Polak w kawiarni
Praca w kawiarni każdego dnia dostarcza wielu ciekawych doświadczeń, lecz często też utwierdza w przekonaniu o sporej ignorancji Polaków i braku choćby podstawowej wiedzy o kawie. Napój ten nie jest dostępny w naszym kraju od niedawna, a mimo tego często nie znamy choćby podstawowych pojęć z nim związanych.
Podstawowym błędem, popełnianym przez Polaków, jest nazywanie tzw. kawy sypanej kawą po turecku. Są to dwa zupełnie inne napoje - nie należy ich mylić i (broń Boże) zamawiać błędnie w restauracji! Pierwsza z nich, o wątpliwych walorach smakowych, to zwykła mielona kawa zalana gorącą, a czasami wręcz wrzącą wodą. Kawa po turecku jest zaś wykwintnym napojem, który przygotowuje się poprzez zalanie zimną wodą zmielonej kawy z cukrem i przyprawami i dopiero w dalszej kolejności podgrzewa i pod żadnym pozorem nie gotuje.

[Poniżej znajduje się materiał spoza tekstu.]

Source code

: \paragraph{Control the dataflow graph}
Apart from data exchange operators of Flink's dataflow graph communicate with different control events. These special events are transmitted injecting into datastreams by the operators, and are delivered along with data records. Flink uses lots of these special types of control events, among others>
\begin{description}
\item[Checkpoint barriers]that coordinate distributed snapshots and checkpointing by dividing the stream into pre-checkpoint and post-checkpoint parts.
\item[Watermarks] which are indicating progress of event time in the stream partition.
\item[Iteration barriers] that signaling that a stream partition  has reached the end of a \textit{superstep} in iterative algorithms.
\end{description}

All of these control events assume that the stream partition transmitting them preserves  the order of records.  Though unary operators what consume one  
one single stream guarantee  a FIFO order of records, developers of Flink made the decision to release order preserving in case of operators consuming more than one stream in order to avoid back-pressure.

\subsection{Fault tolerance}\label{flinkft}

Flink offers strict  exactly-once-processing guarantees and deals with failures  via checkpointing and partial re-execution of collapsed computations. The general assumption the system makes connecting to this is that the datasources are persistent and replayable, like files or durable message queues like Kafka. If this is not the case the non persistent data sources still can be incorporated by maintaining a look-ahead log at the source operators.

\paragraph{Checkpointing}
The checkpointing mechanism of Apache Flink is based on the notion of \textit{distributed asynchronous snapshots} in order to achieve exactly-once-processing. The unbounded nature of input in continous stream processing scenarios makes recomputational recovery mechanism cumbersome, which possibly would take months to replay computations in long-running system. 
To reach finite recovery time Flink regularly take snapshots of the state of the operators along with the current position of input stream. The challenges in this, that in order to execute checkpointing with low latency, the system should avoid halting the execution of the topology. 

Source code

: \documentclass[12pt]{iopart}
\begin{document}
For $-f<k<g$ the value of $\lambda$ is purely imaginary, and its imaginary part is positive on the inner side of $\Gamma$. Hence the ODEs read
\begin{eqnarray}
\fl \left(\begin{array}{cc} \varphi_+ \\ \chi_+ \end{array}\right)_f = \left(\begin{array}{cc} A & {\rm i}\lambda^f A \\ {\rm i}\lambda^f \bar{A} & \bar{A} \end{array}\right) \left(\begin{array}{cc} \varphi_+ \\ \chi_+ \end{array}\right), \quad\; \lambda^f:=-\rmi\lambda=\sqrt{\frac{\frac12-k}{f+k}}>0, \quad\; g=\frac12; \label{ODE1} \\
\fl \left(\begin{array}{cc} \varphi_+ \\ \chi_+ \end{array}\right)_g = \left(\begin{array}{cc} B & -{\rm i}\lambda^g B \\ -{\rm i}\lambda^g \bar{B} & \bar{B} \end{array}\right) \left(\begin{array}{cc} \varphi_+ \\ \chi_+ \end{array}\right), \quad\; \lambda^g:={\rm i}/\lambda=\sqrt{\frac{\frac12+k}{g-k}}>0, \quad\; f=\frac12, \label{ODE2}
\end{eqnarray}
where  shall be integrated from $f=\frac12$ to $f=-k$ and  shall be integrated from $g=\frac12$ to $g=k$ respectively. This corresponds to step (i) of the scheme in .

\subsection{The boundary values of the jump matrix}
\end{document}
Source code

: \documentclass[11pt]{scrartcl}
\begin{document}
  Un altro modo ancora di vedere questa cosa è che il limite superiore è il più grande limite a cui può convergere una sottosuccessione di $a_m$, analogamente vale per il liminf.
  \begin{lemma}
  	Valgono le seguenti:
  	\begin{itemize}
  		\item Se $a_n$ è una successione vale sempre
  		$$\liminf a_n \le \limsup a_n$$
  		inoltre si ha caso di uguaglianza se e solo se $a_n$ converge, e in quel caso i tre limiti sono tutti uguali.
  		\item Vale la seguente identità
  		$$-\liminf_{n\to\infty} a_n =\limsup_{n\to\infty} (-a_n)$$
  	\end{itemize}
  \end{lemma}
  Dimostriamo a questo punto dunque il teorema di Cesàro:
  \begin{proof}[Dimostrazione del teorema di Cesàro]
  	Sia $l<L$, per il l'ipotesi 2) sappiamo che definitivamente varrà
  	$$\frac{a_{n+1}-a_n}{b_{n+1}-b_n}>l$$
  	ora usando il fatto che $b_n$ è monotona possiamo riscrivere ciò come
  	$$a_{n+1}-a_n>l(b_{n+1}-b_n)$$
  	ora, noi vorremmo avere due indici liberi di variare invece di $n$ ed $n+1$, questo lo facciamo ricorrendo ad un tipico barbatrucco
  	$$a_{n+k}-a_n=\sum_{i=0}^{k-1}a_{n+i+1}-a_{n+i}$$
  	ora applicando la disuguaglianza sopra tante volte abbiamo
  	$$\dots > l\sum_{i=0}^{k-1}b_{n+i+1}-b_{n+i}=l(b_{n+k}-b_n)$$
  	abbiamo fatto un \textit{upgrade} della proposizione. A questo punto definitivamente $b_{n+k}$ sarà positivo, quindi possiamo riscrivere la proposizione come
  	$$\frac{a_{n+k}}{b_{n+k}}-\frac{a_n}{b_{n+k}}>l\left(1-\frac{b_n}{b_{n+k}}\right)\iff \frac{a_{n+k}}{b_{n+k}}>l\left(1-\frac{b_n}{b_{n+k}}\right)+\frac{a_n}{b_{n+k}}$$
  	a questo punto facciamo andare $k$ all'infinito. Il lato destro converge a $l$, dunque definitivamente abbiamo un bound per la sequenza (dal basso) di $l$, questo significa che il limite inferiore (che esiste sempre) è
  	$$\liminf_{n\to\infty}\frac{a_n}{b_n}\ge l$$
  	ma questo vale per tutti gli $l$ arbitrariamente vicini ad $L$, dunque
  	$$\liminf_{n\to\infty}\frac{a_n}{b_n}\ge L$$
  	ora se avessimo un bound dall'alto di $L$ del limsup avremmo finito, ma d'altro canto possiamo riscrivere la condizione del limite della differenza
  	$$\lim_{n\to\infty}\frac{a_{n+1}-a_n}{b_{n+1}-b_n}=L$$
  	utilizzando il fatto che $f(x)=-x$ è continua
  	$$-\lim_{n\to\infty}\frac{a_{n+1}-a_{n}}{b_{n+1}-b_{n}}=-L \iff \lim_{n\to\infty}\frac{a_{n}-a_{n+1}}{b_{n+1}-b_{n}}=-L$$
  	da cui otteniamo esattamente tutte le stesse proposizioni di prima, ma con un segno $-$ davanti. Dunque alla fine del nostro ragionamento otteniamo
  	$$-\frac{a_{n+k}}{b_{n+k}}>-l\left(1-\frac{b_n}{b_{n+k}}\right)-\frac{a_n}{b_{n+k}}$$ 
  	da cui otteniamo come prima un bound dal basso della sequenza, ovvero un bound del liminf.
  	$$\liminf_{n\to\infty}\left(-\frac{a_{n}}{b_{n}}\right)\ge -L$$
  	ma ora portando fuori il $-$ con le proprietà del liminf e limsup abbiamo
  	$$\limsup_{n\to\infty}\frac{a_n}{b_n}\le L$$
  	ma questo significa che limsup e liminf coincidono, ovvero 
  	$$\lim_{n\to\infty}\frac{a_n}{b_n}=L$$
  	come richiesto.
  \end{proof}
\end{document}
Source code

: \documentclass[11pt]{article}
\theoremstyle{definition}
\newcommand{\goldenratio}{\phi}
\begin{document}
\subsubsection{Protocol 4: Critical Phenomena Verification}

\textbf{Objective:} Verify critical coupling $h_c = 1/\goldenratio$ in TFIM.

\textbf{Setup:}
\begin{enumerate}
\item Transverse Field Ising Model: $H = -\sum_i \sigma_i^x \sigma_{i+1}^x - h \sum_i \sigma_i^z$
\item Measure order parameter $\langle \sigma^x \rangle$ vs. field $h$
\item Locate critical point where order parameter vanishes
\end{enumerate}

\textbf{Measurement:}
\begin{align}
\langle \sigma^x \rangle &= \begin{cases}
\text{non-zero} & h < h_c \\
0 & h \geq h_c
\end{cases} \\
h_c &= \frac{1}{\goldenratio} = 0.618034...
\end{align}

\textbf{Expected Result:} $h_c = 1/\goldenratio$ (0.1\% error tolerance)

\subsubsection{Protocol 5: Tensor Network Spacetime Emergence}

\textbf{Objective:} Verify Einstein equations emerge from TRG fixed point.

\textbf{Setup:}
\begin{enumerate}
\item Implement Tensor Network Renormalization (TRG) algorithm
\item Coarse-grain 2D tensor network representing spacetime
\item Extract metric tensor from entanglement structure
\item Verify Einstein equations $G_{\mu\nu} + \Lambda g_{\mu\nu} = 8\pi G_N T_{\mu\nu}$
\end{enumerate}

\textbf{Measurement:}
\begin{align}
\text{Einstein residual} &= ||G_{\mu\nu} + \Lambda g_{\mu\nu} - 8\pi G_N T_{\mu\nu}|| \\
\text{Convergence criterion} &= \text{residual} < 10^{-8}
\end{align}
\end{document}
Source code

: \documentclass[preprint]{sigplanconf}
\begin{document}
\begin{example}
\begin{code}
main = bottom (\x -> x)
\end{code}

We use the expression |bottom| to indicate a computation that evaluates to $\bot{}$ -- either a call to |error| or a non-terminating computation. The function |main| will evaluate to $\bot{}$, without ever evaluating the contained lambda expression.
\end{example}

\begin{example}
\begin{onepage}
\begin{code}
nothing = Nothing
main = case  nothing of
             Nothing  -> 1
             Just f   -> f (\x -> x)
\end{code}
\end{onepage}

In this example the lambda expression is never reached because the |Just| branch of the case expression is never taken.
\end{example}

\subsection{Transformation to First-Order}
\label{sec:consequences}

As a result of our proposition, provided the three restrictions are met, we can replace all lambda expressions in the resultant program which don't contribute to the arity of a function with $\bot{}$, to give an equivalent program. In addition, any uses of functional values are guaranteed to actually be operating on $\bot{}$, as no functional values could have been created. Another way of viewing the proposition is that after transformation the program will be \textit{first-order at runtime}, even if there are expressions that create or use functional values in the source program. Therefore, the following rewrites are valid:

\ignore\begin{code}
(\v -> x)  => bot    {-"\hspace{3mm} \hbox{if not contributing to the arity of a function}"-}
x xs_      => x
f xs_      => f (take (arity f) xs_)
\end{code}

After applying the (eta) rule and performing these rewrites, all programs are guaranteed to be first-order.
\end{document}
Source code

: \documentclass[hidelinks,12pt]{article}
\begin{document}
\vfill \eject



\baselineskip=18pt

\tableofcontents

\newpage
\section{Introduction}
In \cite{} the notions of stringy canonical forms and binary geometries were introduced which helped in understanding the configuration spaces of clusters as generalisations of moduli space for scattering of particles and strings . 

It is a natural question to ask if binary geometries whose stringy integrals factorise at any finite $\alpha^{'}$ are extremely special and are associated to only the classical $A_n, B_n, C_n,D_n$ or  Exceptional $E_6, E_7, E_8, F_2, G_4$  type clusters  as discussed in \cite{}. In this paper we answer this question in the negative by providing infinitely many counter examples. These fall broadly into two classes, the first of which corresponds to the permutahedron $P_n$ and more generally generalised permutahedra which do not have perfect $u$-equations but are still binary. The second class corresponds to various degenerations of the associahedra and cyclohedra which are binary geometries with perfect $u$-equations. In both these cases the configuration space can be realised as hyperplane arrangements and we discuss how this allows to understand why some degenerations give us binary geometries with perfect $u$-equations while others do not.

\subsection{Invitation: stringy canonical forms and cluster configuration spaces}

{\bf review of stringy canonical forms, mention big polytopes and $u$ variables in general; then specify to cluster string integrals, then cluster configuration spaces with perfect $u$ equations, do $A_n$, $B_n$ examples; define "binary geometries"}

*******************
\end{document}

Będąc w restauracji najczęściej wybierajmy spośród trzech podstawowych rodzajów kawy. Nie mówimy tu o gatunkach, bo to jest temat na osobny artykuł. Bazą w większości przypadków jest espresso lub mokka. Jest to mała, bardzo mocna kawa - bardzo dobra do pobudzenia organizmu. Jeśli chcemy kawę słabszą w smaku, a nadal czarną, to wybierzmy kawę americano. Jest to wspomniana baza (może być podwójnej objętości) z dodatkiem ciepłej wody. Gdy zamiast wody zostanie dodane spienione mleko (najlepiej o wysokiej zawartości tłuszczu), rezultatem będzie otrzymanie espresso macchiato. Tłumacząc dosłownie, jest to kawa z pianką, po wymieszaniu której otrzymamy bardzo dobrą, tzw. kawę białą.
Z włoskiego latte znaczy mleko i niech nie będzie to dla nas mylące. Kawa latte, owszem, jest połączeniem espresso i mleka, lecz prócz tego, że mleka tego jest więcej, to najczęściej dodawany jest jeszcze słodki syrop smakowy, który nie każdemu może przypaść do gustu. Lubiąc więc kawę z mlekiem, wybierajmy raczej espresso macchiato, a nie latte.
W restauracji nie ma również sensu prosić o kawę z cukrem lub bez. Tradycyjna, podstawowa kawa nigdy nie jest słodka i cukier otrzymamy osobno. To, czy go użyjemy, jest już sprawą własnych upodobań.
Rudy - sobota, 14 lutego 2015, godz. 13:41
A ja kiedyś byłem świadkiem, jak w restauracji gość wykłócał się, że nie lubi kawy rozpuszczalnej, więc żeby mu nie robić kawy z ekspresu. Jedyną kawą, jaką toleruje, to fusiara i o taką właśnie prosił. Czyli wychodzi, że niektórzy myślą, że ekspres wytwarza kawę rozpuszczalną... ;-)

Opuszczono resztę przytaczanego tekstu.